Adonai is sovereign, enthroned on cherubim … (99:1)
In Kabbalat Shabbat, Psalm 99 is the fifth Psalm, corresponding to Thursday, the fifth day of the week. It also corresponds to Hod, majesty or splendor, the fifth mystical aspect aspect of God 5. Hod also represents the quality of submission. On the fifth day of creation according to Genesis, God created sea creatures and birds.
From my office window, I can often see hawks circling high above the trees. Large birds such as hawks and eagles have a quality of majesty about them. They soar in the air, wings outstretched, as they scan the ground for prey. They instinctive know how to submit to the air currents, riding the air rather than flapping against it. Large sea creatures, such as whales, dolphins, and sharks similarly move through the water with a graceful lack of apparent effort.

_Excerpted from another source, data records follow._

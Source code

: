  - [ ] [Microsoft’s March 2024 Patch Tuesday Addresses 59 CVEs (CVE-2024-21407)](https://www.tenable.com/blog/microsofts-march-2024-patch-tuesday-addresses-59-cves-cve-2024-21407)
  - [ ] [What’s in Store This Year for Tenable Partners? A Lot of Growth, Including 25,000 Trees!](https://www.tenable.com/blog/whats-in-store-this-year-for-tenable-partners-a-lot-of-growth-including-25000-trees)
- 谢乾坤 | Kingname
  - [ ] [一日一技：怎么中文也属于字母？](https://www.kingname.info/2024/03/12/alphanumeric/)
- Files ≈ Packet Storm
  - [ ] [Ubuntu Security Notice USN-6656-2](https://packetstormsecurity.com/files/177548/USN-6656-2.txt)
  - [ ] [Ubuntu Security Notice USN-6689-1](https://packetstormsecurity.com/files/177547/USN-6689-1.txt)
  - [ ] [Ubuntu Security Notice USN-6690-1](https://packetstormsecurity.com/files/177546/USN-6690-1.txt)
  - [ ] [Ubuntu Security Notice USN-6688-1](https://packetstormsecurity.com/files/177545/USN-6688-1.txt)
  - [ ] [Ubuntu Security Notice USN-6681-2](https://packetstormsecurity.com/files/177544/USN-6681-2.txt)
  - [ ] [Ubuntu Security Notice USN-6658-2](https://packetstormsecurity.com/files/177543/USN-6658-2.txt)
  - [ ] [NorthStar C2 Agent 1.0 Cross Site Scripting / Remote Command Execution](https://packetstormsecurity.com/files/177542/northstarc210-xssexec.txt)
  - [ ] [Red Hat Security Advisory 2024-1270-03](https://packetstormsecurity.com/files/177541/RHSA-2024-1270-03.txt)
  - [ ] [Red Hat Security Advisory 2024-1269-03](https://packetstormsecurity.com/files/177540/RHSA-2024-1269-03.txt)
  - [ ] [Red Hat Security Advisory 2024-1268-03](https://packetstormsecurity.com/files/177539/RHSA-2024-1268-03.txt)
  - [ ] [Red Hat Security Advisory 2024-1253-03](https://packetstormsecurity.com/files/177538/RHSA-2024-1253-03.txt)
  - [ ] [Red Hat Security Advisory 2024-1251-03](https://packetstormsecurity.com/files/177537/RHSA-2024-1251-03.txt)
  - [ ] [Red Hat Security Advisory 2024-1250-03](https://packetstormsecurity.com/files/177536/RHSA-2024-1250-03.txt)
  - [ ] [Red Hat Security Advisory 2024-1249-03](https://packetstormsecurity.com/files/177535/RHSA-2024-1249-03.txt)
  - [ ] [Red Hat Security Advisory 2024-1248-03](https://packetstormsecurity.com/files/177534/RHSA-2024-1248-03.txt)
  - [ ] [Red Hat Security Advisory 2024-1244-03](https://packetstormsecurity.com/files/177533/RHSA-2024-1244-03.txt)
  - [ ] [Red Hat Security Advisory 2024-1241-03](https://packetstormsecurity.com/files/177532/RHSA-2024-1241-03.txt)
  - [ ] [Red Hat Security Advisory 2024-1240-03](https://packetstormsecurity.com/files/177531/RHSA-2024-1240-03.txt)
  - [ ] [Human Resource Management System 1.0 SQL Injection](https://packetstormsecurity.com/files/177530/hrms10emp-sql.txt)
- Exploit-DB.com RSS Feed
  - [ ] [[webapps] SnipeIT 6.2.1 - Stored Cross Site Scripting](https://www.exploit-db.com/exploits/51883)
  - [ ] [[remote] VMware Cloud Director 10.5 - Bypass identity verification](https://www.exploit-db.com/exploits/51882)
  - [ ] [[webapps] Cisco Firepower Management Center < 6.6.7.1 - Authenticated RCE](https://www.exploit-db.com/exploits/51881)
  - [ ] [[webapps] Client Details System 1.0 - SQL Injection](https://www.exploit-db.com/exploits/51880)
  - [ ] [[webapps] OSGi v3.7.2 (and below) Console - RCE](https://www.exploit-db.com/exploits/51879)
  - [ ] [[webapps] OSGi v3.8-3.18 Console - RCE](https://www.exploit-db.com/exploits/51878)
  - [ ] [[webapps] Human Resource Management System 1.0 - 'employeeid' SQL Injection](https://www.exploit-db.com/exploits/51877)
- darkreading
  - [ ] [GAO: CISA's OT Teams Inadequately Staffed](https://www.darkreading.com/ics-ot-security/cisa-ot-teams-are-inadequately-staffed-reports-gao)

Cherubs are winged angels. Thus, our Psalmist is depicting God as riding one of these majestic air creatures, using it as a throne. As Shabbat approaches, we may or may not have finished our work for the week. Yet, Shabbat is a time to set aside the worries and responsibilities that ride on our shoulders during the week, and soar with grace into a different dimension of time.
A bird has built a nest underneath a gutter just outside my kitchen. Early in the evening on Shabbat, I sat on the deck watching the bird sitting in the nest. For an hour, the bird didn’t move from the nest. I don’t know whether the bird was laying eggs or sitting on them, keeping them warm. I have a sense, though, that it was submitting itself to a need larger than itself, the need to grow the next generation. Both the bird and I were enjoying a peaceful Shabbat with no responsibilities other than to sit and breathe.